The moving party has the initial responsibility of informing the court of the basis for the belief that summary judgment is warranted. Celotex Corp. v. Catrett, 477 U.S. 317, 323, 106 S.Ct. 2548, 2553, 91 L.Ed.2d 265 (1986); Pulliam, Inv. Co., Inc. v. Cameo Properties, 810 F.2d 1282, 1286 (4th Cir. 1987). If the moving party does not bear the ultimate burden of persuasion, it must show that there is an absence of evidence to support the non-moving party’s claim. See Celotex, 477 U.S. at 325, 106 S.Ct. at 2554. Once a motion for summary judgment is made and supported, the non-moving party “may not rest upon the mere allegations or denials of [that] party’s pleading, but ... must set forth specific facts showing that there is a genuine issue for trial.” Fed.R.Civ.P. 56(e). See also Anderson v. Liberty Lobby, Inc., 477 U.S. 242, 248, 106 S.Ct. 2505, 2510, 91 L.Ed.2d 202 (1986). The non-movant “must do more than simply show that there is some metaphysical doubt as to the material facts.” Matsushita Elec. Indus. Co., Ltd. v. Zenith Radio Corp., 475 U.S. 574, 586, 106 S.Ct. 1348, 1356, 89 L.Ed.2d 538 (1986). It must show that there is sufficient evidence from which a reasonable factfinder could find in its favor. Id. at 322-23, 106 S.Ct. at 2552-53. This standard “mirrors the standard for a directed verdict under Federal Rule of Civil Procedure 50(a), which is that the trial judge must direct a verdict if, under governing law, there can be but one reasonable conclusion.” See Anderson, 477 U.S. at 250, 106 S.Ct. at 2511. In determining the sufficiency of the nonmoving party’s evidence, all inferences to be drawn from underlying facts should be resolved in the favor of the nonmoving party, Matsushita, 475 U.S. at 587, 106 S.Ct. at 1356, but only such evidence as would be admissible at trial can be considered. See Wilson v. Clancy, 747 F.Supp. 1154, 1158 (D.Md.1990), aff'd, 940 F.2d 654 (4th Cir. 1991).

III. LEGAL ANALYSIS

Although the plaintiffs and the defendant have both moved for summary judgment on the merits, the defendant has also argued that the case is not justiciable because the plaintiffs lack standing and the case is not yet ripe for resolution. This opinion will address the defendant’s justiciability arguments before analyzing the arguments of both parties on the merits.

A. Justiciability.

Justiciability is the term of art employed to give expression to the limitations that Article Ill’s case-or-controversy requirement places upon federal courts. Flast v. Cohen, 392 U.S. 83, 95, 88 S.Ct. 1942, 1950, 20 L.Ed.2d 947 (1968). The case-or-controversy requirement limits the business of federal courts “to questions presented in an adversary context and in a form historically viewed as capable of resolution through the judicial process.” Id.
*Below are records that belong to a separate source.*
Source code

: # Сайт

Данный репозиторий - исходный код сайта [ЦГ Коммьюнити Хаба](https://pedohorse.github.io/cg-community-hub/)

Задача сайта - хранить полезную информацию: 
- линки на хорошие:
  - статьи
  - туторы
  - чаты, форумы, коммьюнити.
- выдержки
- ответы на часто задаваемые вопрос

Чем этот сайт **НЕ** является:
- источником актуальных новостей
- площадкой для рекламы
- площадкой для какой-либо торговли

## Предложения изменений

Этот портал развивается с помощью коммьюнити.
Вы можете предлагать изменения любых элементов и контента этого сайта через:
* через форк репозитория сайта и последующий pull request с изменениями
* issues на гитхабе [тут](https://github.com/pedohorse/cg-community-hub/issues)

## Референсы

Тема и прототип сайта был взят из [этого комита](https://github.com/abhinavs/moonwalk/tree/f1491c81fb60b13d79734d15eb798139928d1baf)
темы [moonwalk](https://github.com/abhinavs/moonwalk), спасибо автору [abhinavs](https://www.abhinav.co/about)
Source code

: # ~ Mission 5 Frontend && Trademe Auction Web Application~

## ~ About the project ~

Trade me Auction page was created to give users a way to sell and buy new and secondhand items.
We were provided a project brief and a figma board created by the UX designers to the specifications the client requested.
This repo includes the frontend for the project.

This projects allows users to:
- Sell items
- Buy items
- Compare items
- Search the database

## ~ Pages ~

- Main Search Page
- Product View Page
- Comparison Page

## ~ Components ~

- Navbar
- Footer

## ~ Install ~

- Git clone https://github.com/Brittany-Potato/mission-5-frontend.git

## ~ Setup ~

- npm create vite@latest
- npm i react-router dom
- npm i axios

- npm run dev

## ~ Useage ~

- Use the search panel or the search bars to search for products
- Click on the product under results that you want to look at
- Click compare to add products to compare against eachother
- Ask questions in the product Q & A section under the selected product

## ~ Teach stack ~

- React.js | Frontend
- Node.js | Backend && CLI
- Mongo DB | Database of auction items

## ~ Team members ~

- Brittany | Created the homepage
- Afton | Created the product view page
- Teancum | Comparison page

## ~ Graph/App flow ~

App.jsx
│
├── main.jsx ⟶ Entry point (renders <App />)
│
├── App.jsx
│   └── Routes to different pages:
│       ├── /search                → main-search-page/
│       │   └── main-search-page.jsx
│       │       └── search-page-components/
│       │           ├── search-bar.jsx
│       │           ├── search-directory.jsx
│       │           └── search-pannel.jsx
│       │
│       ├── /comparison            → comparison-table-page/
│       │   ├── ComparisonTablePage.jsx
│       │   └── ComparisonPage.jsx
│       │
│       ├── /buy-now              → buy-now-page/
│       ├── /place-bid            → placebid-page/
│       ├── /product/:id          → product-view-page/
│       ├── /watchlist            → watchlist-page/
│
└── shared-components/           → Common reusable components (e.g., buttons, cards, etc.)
The extent to which a “real” case or controversy exists is determined, in part, under the doctrine of “standing,” which examines the sufficiency of the stake of the person making the claim in the outcome of the litigation. See Laurence H. Tribe, American Constitutional Law § 3-7. (1988). In addition, the doctrine of “ripeness” examines the substantiality of the controversy by requiring that “the factual claims underlying the litigation be concretely presented, and not based on speculative future contingencies ____ Id.

1. Standing.

The doctrine of standing “is an essential and unchanging part of the case-or-controversy requirement of Article III.” Lujan v. Defenders of Wildlife, — U.S. -, -, 112 S.Ct. 2130, 2136, 119 L.Ed.2d 351 (1992). The Constitution requires, at a minimum, that plaintiffs satisfy three elements. First, the plaintiffs must have suffered a concrete and particularized “injury in fact” that is actual or imminent, not merely “conjectural” or “hypothetical.” Lujan, — U.S. at-, 112 S.Ct. at 2136 (citations omitted). Second, the plaintiffs must establish that there is a causal connection between that injury and the conduct complained of, or, in other words, the plaintiffs’ injury must be “fairly traee[able] to the challenged action of the defendant, and not ... th[e] result [of] the independent action of some third party not before the court.” Id. (citations omitted). Third, the plaintiffs must demonstrate that it is likely, as opposed to merely speculative, that the injury will be “redressed by a favorable decision.” Id. (citations omitted).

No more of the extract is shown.